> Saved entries
----------

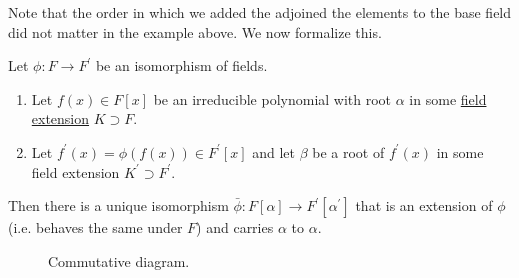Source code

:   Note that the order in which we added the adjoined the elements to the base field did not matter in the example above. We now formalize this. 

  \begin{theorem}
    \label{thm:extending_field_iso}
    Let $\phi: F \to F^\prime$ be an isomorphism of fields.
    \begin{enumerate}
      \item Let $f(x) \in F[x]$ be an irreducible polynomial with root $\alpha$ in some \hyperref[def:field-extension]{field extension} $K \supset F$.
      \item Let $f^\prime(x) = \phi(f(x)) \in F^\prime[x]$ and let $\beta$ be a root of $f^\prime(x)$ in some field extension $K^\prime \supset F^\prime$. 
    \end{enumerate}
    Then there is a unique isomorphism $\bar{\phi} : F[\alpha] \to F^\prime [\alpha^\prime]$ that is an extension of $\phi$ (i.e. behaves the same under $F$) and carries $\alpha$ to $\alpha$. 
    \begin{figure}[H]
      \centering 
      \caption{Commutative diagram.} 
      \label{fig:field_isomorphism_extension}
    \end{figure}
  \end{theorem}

----------

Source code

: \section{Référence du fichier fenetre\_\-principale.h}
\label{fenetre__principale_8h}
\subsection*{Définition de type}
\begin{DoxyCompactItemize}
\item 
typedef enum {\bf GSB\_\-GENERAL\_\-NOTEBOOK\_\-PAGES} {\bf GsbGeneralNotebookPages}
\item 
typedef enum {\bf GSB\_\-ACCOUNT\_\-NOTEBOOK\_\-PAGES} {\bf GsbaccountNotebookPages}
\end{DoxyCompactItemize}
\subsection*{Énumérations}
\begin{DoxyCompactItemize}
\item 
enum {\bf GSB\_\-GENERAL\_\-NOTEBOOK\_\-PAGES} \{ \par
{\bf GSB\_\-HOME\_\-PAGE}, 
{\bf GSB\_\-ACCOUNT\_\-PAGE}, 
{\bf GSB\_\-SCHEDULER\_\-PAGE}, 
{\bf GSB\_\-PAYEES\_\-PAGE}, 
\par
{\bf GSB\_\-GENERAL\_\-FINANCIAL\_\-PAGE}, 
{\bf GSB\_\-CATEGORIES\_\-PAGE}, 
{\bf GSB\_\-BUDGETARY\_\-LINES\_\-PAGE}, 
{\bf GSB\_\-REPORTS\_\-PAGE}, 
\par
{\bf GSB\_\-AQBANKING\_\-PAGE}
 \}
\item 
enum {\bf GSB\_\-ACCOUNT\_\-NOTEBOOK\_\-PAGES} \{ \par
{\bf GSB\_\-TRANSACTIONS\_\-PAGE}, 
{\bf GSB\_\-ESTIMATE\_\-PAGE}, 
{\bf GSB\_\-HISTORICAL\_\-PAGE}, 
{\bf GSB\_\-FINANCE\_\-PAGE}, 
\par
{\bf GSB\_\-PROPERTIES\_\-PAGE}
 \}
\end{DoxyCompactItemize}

----------

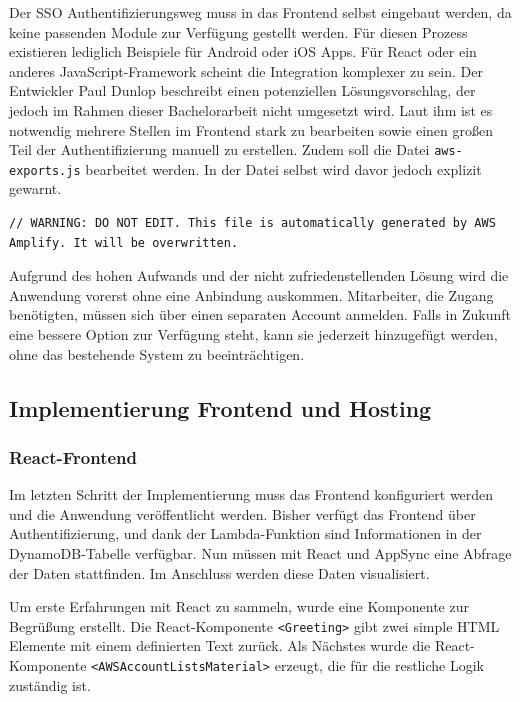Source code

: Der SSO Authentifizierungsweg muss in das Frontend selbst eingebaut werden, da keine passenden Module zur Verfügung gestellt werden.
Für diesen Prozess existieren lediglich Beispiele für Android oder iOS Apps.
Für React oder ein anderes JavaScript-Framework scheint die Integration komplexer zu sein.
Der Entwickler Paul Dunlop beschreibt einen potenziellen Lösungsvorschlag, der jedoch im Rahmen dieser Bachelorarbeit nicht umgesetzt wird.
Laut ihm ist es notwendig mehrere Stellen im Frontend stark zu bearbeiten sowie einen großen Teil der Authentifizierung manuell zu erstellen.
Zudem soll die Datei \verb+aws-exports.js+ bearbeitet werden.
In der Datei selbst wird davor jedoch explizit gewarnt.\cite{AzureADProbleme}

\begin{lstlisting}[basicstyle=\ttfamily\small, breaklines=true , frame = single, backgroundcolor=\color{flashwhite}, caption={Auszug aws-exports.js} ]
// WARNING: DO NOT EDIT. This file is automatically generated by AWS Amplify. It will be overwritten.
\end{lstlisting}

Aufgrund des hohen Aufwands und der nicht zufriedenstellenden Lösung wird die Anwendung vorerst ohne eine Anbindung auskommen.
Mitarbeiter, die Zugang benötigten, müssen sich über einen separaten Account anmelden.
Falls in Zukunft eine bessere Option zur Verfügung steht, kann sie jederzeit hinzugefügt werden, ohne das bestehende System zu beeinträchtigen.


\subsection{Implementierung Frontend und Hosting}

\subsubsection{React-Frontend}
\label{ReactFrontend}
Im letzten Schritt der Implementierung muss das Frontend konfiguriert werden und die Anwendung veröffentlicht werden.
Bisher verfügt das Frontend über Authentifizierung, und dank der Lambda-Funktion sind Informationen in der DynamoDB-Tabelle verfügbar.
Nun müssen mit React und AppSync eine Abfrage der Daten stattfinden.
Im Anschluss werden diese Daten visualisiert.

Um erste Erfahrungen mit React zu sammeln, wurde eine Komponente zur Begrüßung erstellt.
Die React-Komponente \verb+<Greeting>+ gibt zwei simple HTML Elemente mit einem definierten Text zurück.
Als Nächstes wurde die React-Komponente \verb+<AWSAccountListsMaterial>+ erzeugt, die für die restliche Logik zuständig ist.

----------

> How to complete this task
Extract exactly and only the lines above from the line containing "Laut ihm ist" through the line containing "Aufgrund des hohen", both end lines included.

> Response area
Laut ihm ist es notwendig mehrere Stellen im Frontend stark zu bearbeiten sowie einen großen Teil der Authentifizierung manuell zu erstellen.
Zudem soll die Datei \verb+aws-exports.js+ bearbeitet werden.
In der Datei selbst wird davor jedoch explizit gewarnt.\cite{AzureADProbleme}

\begin{lstlisting}[basicstyle=\ttfamily\small, breaklines=true , frame = single, backgroundcolor=\color{flashwhite}, caption={Auszug aws-exports.js} ]
// WARNING: DO NOT EDIT. This file is automatically generated by AWS Amplify. It will be overwritten.
\end{lstlisting}

Aufgrund des hohen Aufwands und der nicht zufriedenstellenden Lösung wird die Anwendung vorerst ohne eine Anbindung auskommen.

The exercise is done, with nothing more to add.